# Homework Help: The domain of a composite function

1. Jun 21, 2004

### flashgordon

my previous calculus teacher stressed finding the domain of a composite function; he stressed more of finding which areas were not part of the function by means of three circles and saying the function didn't pass to the other circle unless it met the range of the other function. The textbook mostly just says the domain of the composite function is the union of the domains of the two functions.

Well, I'm just wandering why the domain of the composite functions is the union of the two functions domain and I think he said multiplied by the range of one of the functions(either inside or outside.

Basically, the books are not to in depth with this, and i think I need a description of the whole process with maybe a proof of why the range comes into play.(I'm thinking maybe it has to do with the way the inverse functions switch range and domain?)

2. Jun 21, 2004

### NateTG

Let's say we have two functions:
$$f: X \rightarrow Y$$
and
$$g: Y \rightarrow Z$$
then the composite function is going to be:
$$f \circ g: X \rightarrow Z$$

Now, the Domain of $$f \circ g$$ is going to be the inverse image (w.r.t $$f$$) of the domain of $$g$$.

This seems pretty obvious to me, so I may be missing something from your question.

3. Jun 21, 2004

### flashgordon

inverse image isn't part of the vocabulary as taught to me, so your using something I havn't even seen; maybe when I get higher, there will be a more proper demonstration; i'm thinking by inverse image, your meaning range. Also, what does wrt mean?
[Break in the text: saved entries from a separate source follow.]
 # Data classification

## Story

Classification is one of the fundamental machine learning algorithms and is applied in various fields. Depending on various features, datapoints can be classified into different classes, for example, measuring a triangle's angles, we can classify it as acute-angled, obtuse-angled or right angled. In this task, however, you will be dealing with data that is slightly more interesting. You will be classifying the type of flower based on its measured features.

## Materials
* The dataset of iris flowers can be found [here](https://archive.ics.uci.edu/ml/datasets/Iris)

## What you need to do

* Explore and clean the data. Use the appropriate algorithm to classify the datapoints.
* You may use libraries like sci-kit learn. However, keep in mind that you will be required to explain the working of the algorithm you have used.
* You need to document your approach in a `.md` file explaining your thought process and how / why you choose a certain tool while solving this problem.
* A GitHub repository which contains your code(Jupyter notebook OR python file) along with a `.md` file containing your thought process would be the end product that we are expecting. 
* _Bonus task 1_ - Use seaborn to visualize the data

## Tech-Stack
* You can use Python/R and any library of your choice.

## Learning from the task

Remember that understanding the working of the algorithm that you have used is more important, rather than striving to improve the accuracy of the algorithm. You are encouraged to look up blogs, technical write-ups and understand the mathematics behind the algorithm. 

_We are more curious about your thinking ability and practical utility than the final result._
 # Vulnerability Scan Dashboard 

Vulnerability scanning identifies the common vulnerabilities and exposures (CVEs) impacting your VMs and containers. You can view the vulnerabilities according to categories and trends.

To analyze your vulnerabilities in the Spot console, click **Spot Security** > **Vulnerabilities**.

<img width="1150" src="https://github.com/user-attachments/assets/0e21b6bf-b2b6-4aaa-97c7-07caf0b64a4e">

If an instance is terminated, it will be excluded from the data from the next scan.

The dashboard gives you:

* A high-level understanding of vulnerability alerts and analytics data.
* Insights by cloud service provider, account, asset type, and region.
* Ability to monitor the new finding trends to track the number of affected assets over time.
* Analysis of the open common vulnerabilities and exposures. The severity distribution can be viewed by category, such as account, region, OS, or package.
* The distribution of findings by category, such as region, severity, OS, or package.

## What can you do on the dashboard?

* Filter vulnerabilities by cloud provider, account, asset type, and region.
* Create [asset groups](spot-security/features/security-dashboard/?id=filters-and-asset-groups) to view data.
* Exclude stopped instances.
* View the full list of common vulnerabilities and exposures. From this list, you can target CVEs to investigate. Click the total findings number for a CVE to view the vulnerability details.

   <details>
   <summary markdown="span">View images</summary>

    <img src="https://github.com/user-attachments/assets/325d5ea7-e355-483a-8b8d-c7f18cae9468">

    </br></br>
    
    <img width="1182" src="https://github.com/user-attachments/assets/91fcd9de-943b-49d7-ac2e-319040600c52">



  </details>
Anyways, I'm seeing a transitive property in the three lines you indicate which is perfectly intuitive, but then 'inverse image'? How is this 'inverse image'?(or range?)

I think I'm kindof seeing it; if g is from y to z, but then the composite becomes x(an f function set I guess) to z, then well, I guess that's kindof a f function version of the g function?
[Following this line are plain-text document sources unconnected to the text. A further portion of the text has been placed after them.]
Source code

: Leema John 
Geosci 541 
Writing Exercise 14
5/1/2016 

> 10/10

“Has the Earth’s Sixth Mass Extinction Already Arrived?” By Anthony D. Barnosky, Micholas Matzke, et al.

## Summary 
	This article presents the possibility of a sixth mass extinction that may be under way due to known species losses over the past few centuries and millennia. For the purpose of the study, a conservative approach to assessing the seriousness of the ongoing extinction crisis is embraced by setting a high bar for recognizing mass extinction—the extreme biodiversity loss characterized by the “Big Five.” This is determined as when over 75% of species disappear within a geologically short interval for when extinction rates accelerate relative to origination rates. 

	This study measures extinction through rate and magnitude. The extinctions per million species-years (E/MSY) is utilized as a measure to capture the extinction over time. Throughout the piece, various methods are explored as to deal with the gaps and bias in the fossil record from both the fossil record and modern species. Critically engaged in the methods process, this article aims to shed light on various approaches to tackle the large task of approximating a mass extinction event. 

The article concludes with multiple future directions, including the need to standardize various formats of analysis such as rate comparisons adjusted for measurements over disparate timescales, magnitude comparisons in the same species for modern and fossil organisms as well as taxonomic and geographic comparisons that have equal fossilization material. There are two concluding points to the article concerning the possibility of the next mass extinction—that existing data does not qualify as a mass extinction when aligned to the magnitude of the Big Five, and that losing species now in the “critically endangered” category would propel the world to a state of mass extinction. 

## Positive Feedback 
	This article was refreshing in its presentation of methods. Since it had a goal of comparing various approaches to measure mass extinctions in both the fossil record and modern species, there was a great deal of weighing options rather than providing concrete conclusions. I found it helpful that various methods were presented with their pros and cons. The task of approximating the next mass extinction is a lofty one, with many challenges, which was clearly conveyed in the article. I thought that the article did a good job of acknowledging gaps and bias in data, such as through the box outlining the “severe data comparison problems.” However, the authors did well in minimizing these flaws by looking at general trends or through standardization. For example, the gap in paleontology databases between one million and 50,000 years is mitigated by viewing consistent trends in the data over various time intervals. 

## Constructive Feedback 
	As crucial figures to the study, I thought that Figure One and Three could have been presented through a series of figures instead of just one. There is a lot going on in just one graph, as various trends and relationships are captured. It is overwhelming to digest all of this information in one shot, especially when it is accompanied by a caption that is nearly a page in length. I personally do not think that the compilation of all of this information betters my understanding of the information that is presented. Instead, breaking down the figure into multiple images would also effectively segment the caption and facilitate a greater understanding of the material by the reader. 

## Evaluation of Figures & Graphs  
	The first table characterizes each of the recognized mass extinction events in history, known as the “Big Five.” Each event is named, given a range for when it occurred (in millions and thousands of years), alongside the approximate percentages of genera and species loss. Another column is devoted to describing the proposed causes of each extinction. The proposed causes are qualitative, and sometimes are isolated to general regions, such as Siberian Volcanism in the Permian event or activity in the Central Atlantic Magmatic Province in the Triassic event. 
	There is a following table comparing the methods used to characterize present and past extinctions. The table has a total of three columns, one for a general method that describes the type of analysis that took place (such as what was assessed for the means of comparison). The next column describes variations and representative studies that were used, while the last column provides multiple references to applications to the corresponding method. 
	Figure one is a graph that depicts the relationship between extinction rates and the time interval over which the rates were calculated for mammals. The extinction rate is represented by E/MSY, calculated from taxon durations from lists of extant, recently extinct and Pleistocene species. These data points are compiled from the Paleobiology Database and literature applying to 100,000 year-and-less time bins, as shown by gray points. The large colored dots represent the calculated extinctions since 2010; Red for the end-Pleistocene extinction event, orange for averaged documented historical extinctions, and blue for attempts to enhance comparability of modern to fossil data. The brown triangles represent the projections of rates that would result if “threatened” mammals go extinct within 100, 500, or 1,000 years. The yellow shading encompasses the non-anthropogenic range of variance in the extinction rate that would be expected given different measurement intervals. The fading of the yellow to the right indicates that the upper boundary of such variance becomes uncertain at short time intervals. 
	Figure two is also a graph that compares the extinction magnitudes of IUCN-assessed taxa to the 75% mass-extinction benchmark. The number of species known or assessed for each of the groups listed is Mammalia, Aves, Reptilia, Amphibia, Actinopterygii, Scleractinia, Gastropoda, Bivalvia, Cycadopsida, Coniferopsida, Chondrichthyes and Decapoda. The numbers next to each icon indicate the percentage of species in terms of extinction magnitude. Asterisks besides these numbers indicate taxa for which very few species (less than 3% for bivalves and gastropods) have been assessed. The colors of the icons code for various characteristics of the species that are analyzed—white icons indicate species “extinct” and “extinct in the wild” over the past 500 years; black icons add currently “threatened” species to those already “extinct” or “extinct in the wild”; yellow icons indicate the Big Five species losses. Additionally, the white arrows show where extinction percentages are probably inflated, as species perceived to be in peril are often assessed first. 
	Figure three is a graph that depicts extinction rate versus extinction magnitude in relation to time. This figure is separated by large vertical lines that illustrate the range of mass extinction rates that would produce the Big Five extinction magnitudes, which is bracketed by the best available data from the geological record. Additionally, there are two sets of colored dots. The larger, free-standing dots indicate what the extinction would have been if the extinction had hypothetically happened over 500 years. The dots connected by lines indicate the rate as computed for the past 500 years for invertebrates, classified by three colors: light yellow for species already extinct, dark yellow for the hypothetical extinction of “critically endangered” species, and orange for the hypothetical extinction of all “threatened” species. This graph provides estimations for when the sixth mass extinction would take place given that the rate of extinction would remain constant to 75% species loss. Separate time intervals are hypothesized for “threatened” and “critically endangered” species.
I'd still like to see a full proof,

4. Jun 21, 2004

### HallsofIvy

No, "image" is range, "inverse image" is domain. However, I don't understand your statement "the domain of the composite function is the union of the domains of the two functions." The composite of two functions, f and g, is f(g(x)) or g(f(x)) (the order is important).

For example, I can define a function by f(0)= 100, f(1)= 101, f(2)= 102 (so its domain or "inverse image" is the set {0, 1, 2} and its range or "image" is the set {100, 101, 102} and then define g(100)= -5, g(101)= -10 whose domain is {100,101}. The composite, g(f(x)) gives g(f(0))= g(100)= -5 and g(f(1))= g(1)= -10. g(f(2)) is not defined because g(102) is not defined: the domain of g(f(x)) is {0,1}.
The composition the other way, f(g(x)) is not defined.
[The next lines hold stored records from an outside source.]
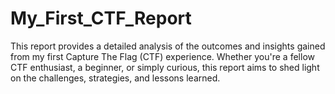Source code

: # My_First_CTF_Report
This report provides a detailed analysis of the outcomes and insights gained from my first Capture The Flag (CTF) experience. Whether you're a fellow CTF enthusiast, a beginner, or simply curious, this report aims to shed light on the challenges, strategies, and lessons learned.

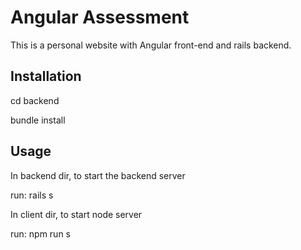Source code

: # Angular Assessment

This is a personal website with Angular front-end and rails backend.

## Installation

cd backend

bundle install

## Usage

In backend dir, to start the backend server

run: rails s


In client dir, to start node server

run: npm run s

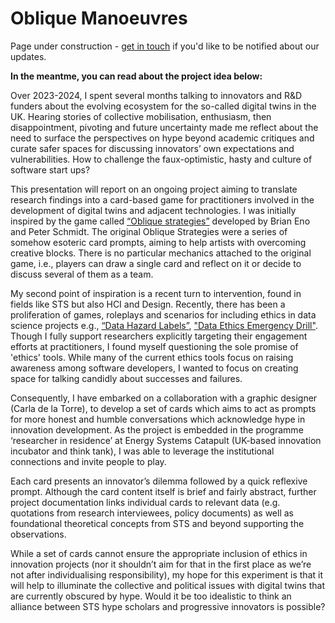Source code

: # Oblique Manoeuvres

Page under construction - [get in touch](mailto:ola.michalec@bristol.ac.uk) if you'd like to be notified about our updates.

**In the meantme, you can read about the project idea below:**

Over 2023-2024, I spent several months talking to innovators and R&D funders about the evolving ecosystem for the so-called digital twins in the UK. Hearing stories of collective mobilisation, enthusiasm, then disappointment, pivoting and future uncertainty made me reflect about the need to surface the perspectives on hype beyond academic critiques and curate safer spaces for discussing innovators’ own expectations and vulnerabilities. How to challenge the faux-optimistic, hasty and culture of software start ups? 

This presentation will report on an ongoing project aiming to translate research findings into a card-based game for practitioners involved in the development of digital twins and adjacent technologies. I was initially inspired by the game called [“Oblique strategies”](https://www.theguardian.com/music/2009/sep/07/oblique-strategies ) developed by  Brian Eno and Peter Schmidt. The original Oblique Strategies were a series of somehow esoteric card prompts, aiming to help artists with overcoming creative blocks. There is no particular mechanics attached to the original game, i.e., players can draw a single card and reflect on it or decide to discuss several of them as a team. 

My second point of inspiration is a recent turn to intervention, found in fields like STS but also HCI and Design. Recently, there has been a proliferation of games, roleplays and scenarios for including ethics in data science projects e.g., [“Data Hazard Labels”](https://datahazards.com/), ["Data Ethics Emergency Drill"](https://www.gooddeed.ai/). Though I fully support researchers explicitly targeting their engagement efforts at practitioners, I found myself questioning the sole promise of 'ethics' tools. While many of the current ethics tools focus on raising awareness among software developers, I wanted to focus on creating space for talking candidly about successes and failures.

Consequently, I have embarked on a collaboration with a graphic designer (Carla de la Torre), to develop a set of cards which aims to act as prompts for more honest and humble conversations which acknowledge hype in innovation development. As the project is embedded in the programme ‘researcher in residence’ at Energy Systems Catapult (UK-based innovation incubator and think tank), I was able to leverage the institutional connections and invite people to play.

Each card presents an innovator’s dilemma followed by a quick reflexive prompt. Although the card content itself is brief and fairly abstract, further project documentation links individual cards to relevant data (e.g. quotations from research interviewees, policy documents) as well as foundational theoretical concepts from STS and beyond supporting the observations. 

While a set of cards cannot ensure the appropriate inclusion of ethics in innovation projects (nor it shouldn’t aim for that in the first place as we’re not after individualising responsibility), my hope for this experiment is that it will help to illuminate the collective and political issues with digital twins that are currently obscured by hype. Would it be too idealistic to think an alliance between STS hype scholars and progressive innovators is possible?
Are you sure "composition" is the right word for what you are talking about?

5. Jun 23, 2004

### flashgordon

my current teacher mentioned in passing something about the domain of a composite function, but she said it wasn't something that gets talked about till a 500 level calculus class, so, hopefully, I won't have to worry about it right now; also, maybe that is why these calculus texts I can so far find do not mention it in any real depth.

6. Jun 23, 2004

### flashgordon

she also mentioned how the ranges and domains get reversed "so much."

Well, maybe I'll try to find something else to bother you all with that you'll like,

7. Feb 17, 2011

### moteach

Just to clarify. To find the domain of a composite function say f(g(x)) first find the range of g(x) this then becomes the input values or domain of the composite function. This becomes important with functions where the range is not all real numbers. And remember the domain of f(g(x)) does not always equal the domain of g(f(x)). Graphing can help determine domain and range, but it is not always accurate with composite functions.

One other note if you are performing an operation on two functions such as addition, subtraction, multiplication or division then the domain of say f(x) + g(x) is the intersection of the domain of f(x) and g(x), plus any other limitations that may occur due to the operation. (Remember you can not divide by zero, so any zero values that might pop up in a denominator are not part of the domain.)